§ **EXERCISE OBJECTIVE**:
Reproduce the section of the listing that begins at the line containing "Provide minimal examples" and finishes at the line containing "A simple breakout". Include both end lines and nothing beyond them.

§ **MATERIAL FOR THIS TASK**:
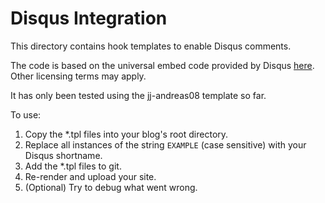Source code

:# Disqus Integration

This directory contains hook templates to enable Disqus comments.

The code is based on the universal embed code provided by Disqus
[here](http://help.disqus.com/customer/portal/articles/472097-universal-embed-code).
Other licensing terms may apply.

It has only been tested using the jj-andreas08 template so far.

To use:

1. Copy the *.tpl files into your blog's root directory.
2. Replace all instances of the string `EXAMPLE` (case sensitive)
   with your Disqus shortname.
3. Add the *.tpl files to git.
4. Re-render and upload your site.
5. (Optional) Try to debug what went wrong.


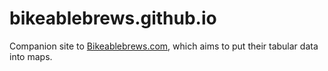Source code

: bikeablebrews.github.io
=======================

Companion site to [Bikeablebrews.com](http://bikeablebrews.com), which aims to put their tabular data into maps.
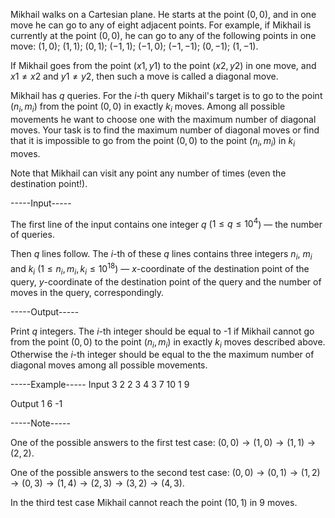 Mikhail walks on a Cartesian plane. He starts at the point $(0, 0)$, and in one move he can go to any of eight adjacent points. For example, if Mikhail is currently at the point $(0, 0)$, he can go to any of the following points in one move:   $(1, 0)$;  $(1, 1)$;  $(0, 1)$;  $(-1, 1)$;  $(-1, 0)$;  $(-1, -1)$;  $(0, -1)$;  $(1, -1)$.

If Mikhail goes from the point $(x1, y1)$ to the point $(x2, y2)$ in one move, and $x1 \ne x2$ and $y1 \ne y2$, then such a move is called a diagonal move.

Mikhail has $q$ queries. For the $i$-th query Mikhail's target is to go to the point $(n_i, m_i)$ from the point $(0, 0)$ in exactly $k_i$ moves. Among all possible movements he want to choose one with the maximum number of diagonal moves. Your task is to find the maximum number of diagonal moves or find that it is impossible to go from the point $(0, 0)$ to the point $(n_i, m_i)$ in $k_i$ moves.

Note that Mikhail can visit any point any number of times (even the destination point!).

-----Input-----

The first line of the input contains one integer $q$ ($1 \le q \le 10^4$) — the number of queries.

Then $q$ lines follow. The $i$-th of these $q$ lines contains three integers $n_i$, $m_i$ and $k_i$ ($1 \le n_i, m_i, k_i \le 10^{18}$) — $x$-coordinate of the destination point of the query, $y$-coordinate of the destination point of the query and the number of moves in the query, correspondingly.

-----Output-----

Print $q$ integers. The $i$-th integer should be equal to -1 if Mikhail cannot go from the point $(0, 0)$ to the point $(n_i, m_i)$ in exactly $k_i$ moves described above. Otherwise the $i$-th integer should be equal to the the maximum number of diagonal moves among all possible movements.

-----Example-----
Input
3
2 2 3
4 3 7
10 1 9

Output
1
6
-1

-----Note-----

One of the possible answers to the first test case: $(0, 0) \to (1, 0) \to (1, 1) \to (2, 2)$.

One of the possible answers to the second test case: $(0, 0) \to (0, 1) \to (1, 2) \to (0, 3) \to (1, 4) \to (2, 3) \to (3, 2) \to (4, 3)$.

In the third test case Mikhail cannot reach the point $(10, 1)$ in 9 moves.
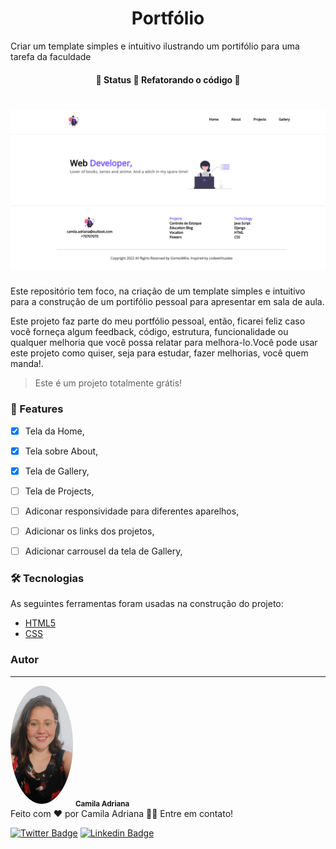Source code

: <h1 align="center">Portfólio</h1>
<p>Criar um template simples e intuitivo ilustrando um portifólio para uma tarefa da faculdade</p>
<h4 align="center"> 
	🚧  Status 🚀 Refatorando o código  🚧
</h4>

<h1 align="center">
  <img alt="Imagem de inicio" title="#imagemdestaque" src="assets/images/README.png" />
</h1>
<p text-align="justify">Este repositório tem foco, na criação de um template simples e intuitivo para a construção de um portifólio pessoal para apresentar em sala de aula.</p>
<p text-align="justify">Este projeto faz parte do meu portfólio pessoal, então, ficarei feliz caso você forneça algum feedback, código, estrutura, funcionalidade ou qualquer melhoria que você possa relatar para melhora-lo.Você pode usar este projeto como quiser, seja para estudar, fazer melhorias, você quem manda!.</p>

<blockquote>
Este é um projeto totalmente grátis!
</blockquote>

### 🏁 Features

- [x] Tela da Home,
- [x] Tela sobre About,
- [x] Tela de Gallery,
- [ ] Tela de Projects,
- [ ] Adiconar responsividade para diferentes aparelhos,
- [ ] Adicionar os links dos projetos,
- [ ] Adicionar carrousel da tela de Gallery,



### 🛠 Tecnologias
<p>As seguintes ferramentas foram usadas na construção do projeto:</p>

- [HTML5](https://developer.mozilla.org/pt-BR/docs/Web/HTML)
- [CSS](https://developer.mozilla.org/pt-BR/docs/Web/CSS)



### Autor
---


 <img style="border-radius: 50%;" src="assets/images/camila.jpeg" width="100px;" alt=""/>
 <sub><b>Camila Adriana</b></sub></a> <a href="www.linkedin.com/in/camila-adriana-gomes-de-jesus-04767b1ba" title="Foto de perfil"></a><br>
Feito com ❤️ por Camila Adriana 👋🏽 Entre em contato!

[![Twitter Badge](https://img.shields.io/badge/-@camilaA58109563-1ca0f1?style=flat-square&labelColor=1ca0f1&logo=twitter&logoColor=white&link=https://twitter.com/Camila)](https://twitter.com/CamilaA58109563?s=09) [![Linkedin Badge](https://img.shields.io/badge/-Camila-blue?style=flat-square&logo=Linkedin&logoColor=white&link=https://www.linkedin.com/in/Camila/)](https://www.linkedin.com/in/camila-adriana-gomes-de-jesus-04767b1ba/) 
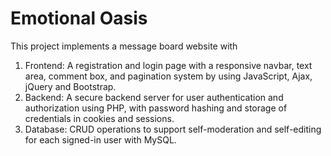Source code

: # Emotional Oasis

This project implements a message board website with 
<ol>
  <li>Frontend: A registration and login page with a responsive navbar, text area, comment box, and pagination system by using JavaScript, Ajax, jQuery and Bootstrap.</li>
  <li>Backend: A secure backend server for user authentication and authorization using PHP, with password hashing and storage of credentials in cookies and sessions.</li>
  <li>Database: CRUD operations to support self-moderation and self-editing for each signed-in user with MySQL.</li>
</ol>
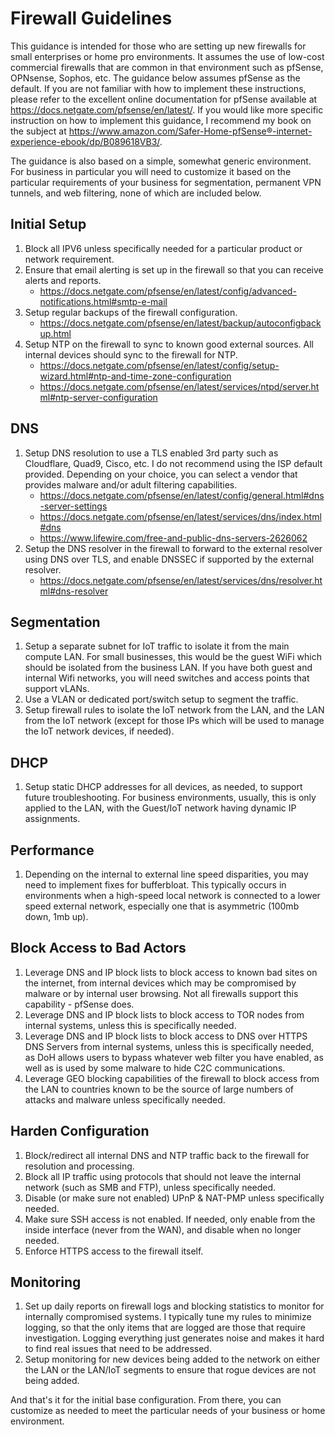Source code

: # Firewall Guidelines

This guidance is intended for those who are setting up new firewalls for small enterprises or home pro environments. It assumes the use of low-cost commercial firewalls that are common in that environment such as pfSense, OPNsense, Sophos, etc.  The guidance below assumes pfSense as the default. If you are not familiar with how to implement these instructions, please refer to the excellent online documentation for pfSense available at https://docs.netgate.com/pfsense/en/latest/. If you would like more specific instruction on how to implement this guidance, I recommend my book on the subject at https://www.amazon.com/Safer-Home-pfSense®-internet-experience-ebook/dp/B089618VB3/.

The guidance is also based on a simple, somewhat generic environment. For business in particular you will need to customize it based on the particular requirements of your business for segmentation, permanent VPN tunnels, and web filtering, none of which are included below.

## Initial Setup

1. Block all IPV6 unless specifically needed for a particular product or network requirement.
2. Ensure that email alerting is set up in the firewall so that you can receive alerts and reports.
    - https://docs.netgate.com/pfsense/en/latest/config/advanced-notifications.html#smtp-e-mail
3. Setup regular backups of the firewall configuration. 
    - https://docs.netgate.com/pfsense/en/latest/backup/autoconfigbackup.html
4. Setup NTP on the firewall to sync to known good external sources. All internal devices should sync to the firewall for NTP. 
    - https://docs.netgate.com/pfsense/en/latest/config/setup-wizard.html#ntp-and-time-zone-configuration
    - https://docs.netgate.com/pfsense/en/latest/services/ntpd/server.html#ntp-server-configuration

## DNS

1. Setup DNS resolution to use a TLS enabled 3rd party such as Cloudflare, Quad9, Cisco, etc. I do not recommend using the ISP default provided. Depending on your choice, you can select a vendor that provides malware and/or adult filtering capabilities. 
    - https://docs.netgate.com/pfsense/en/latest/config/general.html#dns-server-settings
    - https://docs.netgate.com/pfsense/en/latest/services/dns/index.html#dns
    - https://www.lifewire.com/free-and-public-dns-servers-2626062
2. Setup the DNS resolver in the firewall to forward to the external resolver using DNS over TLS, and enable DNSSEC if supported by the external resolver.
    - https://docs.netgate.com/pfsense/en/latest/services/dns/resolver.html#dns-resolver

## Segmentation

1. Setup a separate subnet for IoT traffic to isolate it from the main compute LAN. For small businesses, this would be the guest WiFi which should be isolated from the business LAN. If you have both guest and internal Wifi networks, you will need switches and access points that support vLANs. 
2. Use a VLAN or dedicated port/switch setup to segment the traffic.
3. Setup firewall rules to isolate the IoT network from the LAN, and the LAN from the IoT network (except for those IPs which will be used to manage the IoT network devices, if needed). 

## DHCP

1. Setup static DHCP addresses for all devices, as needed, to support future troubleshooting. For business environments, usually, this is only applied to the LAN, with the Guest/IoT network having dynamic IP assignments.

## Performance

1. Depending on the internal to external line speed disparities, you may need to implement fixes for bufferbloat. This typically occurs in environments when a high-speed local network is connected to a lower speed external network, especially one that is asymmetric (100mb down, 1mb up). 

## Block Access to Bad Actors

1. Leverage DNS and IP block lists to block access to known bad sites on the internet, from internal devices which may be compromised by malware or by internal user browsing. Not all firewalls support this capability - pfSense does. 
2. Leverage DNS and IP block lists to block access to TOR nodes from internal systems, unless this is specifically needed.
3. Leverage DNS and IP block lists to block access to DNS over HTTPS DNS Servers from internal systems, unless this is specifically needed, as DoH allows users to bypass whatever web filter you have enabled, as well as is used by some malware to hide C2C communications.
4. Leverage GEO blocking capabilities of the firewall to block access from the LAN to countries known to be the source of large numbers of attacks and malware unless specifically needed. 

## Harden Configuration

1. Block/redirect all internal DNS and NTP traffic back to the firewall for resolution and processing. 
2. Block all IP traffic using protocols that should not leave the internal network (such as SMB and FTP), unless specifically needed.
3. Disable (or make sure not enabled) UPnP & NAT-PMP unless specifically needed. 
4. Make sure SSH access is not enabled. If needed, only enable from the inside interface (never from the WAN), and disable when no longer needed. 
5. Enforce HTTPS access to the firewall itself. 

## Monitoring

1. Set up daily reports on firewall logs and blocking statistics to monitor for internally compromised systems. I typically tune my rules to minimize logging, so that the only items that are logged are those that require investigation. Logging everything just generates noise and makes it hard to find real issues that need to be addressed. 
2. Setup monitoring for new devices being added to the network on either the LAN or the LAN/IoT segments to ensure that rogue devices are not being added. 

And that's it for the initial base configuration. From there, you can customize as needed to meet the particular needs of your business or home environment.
...
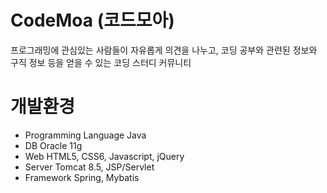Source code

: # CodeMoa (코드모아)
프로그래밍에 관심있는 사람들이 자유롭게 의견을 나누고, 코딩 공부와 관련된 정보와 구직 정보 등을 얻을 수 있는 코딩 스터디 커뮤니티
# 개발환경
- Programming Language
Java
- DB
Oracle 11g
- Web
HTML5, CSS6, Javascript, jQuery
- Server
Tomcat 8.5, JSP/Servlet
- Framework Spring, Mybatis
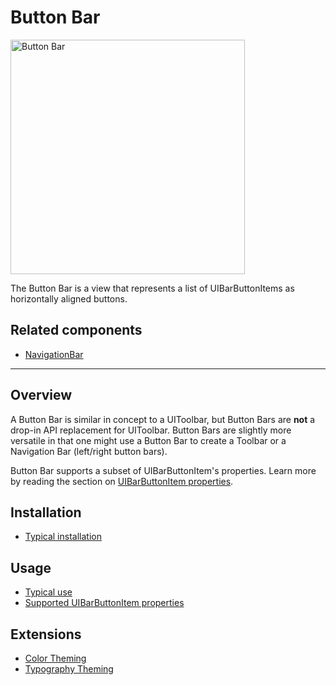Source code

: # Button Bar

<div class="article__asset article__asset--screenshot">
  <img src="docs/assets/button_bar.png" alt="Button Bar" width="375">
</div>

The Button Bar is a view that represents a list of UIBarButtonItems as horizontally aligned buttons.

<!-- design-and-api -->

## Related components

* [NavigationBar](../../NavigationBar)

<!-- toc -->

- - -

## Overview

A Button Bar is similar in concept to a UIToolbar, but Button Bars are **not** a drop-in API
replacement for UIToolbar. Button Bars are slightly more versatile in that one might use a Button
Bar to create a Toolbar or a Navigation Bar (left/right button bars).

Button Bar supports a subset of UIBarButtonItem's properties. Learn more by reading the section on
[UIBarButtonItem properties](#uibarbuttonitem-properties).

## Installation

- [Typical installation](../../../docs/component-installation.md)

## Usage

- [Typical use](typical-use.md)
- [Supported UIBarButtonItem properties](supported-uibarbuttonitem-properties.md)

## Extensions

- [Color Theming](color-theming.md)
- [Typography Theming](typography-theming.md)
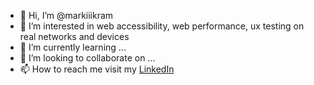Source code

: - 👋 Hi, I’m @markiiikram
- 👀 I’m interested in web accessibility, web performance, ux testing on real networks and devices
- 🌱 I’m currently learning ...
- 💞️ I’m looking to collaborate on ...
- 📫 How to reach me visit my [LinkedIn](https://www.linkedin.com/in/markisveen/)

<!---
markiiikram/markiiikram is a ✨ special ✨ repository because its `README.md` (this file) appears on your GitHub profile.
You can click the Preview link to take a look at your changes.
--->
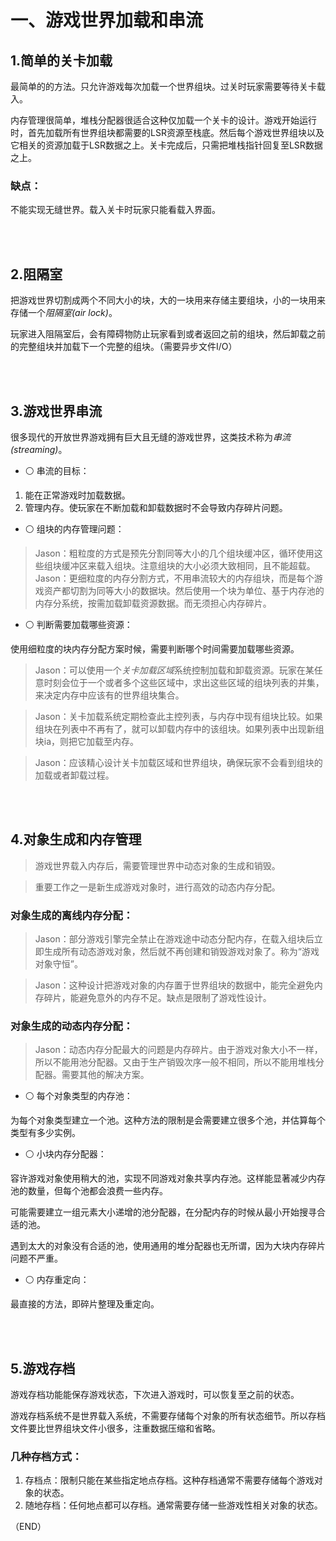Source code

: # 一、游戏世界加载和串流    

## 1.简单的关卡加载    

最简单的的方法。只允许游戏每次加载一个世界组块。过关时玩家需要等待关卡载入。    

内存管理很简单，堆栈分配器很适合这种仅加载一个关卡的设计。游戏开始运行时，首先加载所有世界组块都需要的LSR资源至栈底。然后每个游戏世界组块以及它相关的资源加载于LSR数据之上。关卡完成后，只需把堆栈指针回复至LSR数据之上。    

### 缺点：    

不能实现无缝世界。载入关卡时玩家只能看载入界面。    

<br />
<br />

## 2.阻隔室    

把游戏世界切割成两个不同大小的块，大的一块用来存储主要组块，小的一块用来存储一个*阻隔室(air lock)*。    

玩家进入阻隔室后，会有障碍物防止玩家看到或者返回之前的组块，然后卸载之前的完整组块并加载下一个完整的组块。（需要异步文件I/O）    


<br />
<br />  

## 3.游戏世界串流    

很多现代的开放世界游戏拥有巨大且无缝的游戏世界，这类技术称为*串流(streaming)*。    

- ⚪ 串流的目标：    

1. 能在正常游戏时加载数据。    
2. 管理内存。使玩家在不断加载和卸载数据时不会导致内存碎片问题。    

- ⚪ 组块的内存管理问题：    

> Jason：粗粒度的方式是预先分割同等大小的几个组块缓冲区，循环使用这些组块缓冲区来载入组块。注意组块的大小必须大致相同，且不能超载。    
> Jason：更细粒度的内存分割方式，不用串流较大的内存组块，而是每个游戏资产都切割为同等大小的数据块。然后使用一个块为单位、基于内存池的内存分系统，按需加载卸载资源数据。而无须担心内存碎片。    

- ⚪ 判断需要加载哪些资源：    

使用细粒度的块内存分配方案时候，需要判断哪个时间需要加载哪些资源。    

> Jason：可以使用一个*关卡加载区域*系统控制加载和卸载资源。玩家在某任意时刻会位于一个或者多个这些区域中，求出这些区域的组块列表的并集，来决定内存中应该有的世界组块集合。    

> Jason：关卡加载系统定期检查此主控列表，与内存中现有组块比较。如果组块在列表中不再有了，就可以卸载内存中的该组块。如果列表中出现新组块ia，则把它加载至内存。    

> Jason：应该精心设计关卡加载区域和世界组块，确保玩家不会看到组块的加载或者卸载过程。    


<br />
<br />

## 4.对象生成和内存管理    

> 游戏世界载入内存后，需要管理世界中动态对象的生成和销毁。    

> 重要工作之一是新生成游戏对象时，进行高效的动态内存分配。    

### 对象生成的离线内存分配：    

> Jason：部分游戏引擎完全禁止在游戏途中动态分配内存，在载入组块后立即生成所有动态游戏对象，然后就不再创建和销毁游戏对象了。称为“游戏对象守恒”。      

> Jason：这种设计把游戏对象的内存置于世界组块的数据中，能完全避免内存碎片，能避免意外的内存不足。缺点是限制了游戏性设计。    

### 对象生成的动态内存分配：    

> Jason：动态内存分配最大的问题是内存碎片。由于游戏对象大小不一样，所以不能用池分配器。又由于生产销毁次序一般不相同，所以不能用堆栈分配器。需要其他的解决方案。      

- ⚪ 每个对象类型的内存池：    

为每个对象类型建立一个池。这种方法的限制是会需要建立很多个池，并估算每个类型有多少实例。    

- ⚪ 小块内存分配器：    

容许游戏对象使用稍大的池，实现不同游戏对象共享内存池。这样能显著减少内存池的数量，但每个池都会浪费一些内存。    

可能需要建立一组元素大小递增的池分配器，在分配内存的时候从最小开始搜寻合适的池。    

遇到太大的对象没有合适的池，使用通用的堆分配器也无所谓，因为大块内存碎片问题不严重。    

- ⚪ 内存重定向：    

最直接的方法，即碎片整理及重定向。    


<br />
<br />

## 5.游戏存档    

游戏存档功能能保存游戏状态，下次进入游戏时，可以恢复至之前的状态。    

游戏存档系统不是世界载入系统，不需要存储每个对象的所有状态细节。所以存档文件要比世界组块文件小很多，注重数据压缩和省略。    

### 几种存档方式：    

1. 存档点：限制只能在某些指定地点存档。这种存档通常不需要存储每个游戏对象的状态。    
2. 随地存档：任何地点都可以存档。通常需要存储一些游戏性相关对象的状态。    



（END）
--
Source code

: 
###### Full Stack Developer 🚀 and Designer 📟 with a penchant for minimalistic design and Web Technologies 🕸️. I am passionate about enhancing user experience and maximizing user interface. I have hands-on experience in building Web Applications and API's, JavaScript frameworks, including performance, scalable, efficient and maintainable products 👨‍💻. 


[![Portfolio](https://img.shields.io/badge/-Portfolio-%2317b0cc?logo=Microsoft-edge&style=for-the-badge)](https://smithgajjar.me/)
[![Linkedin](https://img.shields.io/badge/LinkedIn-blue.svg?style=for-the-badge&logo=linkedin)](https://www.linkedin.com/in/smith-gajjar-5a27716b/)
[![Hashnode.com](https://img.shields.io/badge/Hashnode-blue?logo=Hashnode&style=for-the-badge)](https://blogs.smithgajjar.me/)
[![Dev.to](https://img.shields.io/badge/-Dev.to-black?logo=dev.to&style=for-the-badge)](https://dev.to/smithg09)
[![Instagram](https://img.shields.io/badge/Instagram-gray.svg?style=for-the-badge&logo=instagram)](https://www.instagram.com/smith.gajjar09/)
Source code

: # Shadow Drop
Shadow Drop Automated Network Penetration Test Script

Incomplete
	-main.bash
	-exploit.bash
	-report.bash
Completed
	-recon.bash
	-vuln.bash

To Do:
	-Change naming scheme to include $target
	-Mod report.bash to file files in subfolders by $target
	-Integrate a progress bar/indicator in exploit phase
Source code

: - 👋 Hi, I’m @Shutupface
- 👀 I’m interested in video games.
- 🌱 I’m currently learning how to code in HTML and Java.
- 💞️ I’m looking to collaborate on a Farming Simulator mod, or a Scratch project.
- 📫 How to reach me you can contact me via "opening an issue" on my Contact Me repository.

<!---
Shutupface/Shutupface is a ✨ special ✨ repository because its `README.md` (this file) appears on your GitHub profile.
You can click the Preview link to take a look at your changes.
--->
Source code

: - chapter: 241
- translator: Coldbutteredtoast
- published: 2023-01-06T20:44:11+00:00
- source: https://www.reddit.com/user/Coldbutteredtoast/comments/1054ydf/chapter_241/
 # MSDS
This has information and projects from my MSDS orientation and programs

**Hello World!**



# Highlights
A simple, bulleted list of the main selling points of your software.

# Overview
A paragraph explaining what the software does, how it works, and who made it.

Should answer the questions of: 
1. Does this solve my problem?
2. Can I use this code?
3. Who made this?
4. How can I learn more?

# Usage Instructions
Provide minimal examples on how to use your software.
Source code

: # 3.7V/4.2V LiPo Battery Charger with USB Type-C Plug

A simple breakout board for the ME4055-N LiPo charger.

§ **YOUR RESPONSE**:
Provide minimal examples on how to use your software.
Source code

: # 3.7V/4.2V LiPo Battery Charger with USB Type-C Plug

A simple breakout board for the ME4055-N LiPo charger.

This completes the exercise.